A esquerda brasileira continua passando pano em relação à ditadura cubana: Diogo Schelp para a Gazeta do Povo:
A
semana que passou concedeu dois exemplos de como os políticos escolhem
onde prender seus rabos. Rabo preso, todos sabem, significa
comprometer-se com pessoas ou interesses para obter alguma vantagem em
troca, em detrimento do bem coletivo ou daquilo que se prega
publicamente ou em outras circunstâncias.
Os
exemplos vêm de campos opostos da polarização política no Brasil: a
esquerda petista e a direita bolsonarista. A primeira, ao passar pano
para a ditadura cubana. A segunda, ao trair a própria base eleitoral no
episódio da aprovação da Lei de Diretrizes Orçamentárias (LDO), que
quase triplicou o valor do dinheiro público que será distribuído a
candidatos nas eleições de 2022.
São
duas situações com suas particularidades, claro, mas que se unem por um
traço típico de um modo de fazer política: quando chega a cobrança por
compromissos escusos, passados ou futuros, certos princípios que ficam
bem no discurso público são abandonados. O que entra no lugar são
desculpas esfarrapadas e malabarismos argumentativos.
Explico,
começando pelo caso dos protestos em Cuba. Parte da esquerda
brasileira, incluindo nomes como o ex-presidente Lula (PT) e o
ex-candidato a prefeito de São Paulo, Guilherme Boulos (PSOL), tratou de
passar pano para a repressão aos manifestantes que pedem liberdade em
Cuba, atribuindo a insatisfação dos cubanos, mentirosamente, ao
"embargo" americano à ilha e dizendo que o regime foi um modelo a ser
seguido no combate à pandemia (mais uma falácia).
As
juras de amor à ditadura comunista em Cuba em si não são nenhuma
novidade.
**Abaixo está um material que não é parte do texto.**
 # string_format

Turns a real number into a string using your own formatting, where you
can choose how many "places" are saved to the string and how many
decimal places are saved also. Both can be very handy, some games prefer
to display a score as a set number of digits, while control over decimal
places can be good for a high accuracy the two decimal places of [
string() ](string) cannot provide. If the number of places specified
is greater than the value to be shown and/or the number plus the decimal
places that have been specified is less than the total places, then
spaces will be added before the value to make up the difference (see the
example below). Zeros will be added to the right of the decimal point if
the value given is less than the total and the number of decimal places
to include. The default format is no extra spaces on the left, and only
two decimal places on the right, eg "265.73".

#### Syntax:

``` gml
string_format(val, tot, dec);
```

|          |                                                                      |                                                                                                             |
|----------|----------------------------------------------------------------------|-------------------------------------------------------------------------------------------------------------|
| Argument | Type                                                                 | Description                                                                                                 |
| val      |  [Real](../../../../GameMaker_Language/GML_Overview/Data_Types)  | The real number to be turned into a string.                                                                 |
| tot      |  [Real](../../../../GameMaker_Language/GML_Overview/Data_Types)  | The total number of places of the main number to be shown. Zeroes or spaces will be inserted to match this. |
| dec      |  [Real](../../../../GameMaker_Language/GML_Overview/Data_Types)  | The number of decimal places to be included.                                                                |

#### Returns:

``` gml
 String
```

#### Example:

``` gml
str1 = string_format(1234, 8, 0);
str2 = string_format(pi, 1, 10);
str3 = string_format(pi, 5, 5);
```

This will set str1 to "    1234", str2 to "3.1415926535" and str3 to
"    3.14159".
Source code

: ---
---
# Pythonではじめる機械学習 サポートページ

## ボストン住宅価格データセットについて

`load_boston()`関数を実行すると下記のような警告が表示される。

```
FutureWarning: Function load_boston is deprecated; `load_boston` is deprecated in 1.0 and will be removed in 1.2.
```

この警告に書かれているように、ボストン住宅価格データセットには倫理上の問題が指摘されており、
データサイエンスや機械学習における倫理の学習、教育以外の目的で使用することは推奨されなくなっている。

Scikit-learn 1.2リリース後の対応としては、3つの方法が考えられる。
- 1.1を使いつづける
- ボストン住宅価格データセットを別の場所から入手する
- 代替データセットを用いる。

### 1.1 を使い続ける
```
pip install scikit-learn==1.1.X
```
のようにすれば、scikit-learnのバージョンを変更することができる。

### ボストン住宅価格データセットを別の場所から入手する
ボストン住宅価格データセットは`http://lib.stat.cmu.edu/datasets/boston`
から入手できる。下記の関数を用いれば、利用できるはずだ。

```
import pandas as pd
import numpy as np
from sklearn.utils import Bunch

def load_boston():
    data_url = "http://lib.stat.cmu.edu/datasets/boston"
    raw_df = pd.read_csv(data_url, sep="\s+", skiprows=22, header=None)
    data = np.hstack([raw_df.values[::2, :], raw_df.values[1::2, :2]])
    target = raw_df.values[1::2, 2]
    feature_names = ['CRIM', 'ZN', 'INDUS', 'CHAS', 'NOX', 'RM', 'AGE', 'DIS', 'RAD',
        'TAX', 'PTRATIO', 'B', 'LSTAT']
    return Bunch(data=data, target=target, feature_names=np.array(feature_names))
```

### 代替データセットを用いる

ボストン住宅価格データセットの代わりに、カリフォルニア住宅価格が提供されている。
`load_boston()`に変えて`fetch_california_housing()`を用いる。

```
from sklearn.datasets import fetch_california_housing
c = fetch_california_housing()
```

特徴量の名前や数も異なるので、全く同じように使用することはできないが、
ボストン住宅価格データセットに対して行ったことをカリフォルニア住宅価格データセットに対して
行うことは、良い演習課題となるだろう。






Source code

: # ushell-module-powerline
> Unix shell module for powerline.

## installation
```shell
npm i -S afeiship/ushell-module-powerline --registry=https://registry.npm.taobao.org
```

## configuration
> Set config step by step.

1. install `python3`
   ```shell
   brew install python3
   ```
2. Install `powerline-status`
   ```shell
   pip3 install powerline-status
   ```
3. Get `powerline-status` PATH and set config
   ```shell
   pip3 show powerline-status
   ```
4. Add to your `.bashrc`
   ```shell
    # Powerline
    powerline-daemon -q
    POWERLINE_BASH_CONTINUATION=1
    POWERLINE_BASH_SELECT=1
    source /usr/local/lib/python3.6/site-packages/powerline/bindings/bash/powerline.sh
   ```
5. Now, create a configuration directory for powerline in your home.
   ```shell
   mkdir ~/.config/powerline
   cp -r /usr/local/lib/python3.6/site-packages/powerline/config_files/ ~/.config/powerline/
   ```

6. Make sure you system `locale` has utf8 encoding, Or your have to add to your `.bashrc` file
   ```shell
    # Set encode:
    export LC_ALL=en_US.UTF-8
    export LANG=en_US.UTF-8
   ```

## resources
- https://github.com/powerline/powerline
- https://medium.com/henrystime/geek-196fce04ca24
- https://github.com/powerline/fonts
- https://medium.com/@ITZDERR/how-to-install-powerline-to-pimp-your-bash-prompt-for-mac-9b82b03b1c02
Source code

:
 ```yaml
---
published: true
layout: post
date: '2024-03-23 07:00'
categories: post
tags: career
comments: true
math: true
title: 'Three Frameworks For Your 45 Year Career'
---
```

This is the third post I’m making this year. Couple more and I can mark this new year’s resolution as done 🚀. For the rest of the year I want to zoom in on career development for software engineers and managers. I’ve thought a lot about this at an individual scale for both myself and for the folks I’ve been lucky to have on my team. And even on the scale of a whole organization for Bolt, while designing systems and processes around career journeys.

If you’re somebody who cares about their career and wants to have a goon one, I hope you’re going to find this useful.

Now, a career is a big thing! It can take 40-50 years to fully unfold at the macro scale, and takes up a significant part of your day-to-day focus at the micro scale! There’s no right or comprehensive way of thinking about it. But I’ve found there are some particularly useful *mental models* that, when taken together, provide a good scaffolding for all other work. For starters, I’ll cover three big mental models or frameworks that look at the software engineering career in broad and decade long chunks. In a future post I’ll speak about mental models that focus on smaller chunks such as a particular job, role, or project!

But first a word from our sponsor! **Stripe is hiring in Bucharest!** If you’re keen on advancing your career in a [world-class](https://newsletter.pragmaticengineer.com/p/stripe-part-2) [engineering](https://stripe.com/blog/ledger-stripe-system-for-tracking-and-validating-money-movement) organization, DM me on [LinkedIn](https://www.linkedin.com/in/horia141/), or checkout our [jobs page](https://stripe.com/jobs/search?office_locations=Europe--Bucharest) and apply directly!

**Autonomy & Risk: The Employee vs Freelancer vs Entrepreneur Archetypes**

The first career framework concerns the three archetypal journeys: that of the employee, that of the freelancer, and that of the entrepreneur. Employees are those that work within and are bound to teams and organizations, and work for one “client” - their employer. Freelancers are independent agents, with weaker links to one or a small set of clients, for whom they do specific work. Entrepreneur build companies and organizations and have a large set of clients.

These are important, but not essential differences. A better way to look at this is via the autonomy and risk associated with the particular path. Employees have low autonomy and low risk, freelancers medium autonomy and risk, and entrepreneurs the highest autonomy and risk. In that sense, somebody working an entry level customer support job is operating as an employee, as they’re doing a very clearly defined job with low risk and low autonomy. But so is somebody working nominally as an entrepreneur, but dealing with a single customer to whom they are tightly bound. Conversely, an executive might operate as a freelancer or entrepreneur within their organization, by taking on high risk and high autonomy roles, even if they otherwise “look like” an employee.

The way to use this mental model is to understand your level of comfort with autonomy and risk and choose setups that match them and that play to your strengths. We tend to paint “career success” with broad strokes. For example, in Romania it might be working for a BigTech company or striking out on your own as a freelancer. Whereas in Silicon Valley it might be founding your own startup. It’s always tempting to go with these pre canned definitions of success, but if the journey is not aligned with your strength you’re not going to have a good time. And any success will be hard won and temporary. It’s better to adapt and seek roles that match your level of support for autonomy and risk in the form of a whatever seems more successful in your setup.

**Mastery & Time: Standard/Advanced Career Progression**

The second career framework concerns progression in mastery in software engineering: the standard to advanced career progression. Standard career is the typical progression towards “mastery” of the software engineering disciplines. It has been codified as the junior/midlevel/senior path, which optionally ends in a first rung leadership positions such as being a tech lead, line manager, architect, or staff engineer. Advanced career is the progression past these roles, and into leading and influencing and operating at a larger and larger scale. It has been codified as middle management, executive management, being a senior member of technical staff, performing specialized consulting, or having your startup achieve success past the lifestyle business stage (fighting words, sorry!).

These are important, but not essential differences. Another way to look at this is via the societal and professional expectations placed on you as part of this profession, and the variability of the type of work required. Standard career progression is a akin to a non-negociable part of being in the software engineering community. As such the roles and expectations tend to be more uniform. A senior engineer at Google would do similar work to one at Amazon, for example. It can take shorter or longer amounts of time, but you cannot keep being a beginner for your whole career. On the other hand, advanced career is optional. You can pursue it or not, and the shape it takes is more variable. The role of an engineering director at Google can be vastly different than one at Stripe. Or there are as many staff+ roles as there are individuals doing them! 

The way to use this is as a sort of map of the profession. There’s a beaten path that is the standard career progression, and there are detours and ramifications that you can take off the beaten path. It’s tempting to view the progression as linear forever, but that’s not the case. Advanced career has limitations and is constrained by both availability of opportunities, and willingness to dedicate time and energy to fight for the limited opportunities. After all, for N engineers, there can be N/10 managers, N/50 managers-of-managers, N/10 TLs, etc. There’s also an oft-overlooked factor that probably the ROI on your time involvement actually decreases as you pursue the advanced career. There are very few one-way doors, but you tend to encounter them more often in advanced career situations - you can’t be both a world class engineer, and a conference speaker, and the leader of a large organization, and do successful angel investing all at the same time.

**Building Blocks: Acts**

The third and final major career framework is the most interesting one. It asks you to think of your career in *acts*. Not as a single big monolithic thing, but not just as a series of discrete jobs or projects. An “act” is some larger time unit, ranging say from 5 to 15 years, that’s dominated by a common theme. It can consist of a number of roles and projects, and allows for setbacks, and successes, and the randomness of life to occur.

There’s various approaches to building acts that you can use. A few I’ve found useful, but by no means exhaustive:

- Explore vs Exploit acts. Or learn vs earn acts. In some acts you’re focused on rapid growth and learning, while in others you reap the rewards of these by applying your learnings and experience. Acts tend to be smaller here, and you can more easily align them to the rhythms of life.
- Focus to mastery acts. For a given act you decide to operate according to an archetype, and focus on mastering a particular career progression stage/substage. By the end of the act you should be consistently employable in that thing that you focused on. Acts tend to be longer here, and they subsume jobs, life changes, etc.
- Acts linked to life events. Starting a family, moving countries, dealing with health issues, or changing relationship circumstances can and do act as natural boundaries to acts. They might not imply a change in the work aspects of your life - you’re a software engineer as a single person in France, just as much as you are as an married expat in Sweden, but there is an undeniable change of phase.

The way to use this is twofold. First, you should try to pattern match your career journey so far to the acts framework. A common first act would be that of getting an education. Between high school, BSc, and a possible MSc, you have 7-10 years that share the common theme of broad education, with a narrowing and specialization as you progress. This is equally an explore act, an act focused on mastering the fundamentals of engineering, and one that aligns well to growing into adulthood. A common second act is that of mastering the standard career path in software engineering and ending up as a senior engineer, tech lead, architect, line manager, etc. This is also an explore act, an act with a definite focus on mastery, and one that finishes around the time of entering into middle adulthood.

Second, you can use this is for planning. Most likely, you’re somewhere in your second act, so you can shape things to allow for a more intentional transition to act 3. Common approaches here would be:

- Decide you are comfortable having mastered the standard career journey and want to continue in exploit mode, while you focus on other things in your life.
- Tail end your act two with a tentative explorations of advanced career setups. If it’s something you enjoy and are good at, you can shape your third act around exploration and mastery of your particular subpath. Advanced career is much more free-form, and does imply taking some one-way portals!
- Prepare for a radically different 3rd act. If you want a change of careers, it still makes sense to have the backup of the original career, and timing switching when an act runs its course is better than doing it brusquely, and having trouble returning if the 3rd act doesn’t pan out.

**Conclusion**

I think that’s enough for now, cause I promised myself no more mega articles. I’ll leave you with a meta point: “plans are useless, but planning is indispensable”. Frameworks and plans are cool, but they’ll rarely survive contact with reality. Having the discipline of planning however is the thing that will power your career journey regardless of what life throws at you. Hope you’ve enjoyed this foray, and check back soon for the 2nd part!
Esse é um compromisso ideológico histórico de uma parte da
esquerda brasileira — compromisso esse compartilhado por sua base mais
militante.
Nesse
caso, o rabo dos políticos está preso em dois lugares: nas crenças
delirantes de sua base radical, que pensam que Cuba é o paraíso na
terra, e nas alianças forjadas ao longo de anos por partidos como o PT
com governos e grupos políticos internacionais de esquerda (por meio de
ajudas mútuas inconfessáveis e muitas vezes criminosas).
O
rabo preso com Cuba, porém, expõe a hipocrisia de muitos dos
integrantes da oposição brasileira que criticam os traços autoritários
do governo Jair Bolsonaro. A incoerência de discurso beira o ridículo.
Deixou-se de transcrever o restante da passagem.